Problem statement:
From the line with "y las devuelve." through the final line of the entries below, write out each line exactly and nothing else.

Data:
=== Begin Enclosure ===
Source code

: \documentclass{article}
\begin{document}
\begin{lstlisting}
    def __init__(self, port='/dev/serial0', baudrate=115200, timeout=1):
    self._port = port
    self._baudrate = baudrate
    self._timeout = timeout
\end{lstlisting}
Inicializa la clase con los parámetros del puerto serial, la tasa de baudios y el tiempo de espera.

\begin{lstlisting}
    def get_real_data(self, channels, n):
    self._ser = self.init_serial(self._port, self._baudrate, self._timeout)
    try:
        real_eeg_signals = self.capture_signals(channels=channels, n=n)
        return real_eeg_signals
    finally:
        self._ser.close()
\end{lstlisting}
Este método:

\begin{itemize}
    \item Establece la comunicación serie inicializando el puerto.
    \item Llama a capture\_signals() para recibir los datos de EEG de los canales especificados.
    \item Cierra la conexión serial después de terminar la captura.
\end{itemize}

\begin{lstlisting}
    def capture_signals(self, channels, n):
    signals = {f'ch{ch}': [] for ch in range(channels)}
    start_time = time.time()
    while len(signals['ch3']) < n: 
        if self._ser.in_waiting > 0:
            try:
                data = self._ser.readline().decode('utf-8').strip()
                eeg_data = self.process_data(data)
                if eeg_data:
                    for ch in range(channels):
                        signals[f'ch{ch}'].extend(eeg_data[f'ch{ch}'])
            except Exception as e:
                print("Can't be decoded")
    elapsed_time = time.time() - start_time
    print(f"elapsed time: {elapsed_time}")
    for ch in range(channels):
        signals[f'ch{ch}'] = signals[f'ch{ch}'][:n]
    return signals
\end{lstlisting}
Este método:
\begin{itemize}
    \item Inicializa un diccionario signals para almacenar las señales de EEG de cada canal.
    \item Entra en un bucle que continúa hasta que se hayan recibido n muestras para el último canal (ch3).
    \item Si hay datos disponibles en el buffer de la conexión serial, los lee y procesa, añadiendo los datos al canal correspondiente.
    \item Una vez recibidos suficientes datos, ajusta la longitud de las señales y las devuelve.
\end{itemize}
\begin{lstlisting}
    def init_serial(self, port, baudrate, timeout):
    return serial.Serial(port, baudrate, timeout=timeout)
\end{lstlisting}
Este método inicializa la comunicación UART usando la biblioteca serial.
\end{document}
=== End Enclosure ===
Result of this exercise:
    \item Una vez recibidos suficientes datos, ajusta la longitud de las señales y las devuelve.
\end{itemize}
\begin{lstlisting}
    def init_serial(self, port, baudrate, timeout):
    return serial.Serial(port, baudrate, timeout=timeout)
\end{lstlisting}
Este método inicializa la comunicación UART usando la biblioteca serial.
\end{document}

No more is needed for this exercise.